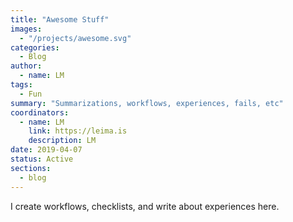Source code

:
 ```yaml
---
title: "Awesome Stuff"
images:
  - "/projects/awesome.svg"
categories:
  - Blog
author:
  - name: LM
tags:
  - Fun
summary: "Summarizations, workflows, experiences, fails, etc"
coordinators:
  - name: LM
    link: https://leima.is
    description: LM
date: 2019-04-07
status: Active
sections:
  - blog
---
```


I create workflows, checklists, and write about experiences here.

= = = = = = =

- _Your instructions_
Without including any image, reproduce the full listing above as written.

- _Answer to this problem_
Source code

:
 ```yaml
---
title: "Awesome Stuff"
images:
  - "/projects/awesome.svg"
categories:
  - Blog
author:
  - name: LM
tags:
  - Fun
summary: "Summarizations, workflows, experiences, fails, etc"
coordinators:
  - name: LM
    link: https://leima.is
    description: LM
date: 2019-04-07
status: Active
sections:
  - blog
---
```


I create workflows, checklists, and write about experiences here.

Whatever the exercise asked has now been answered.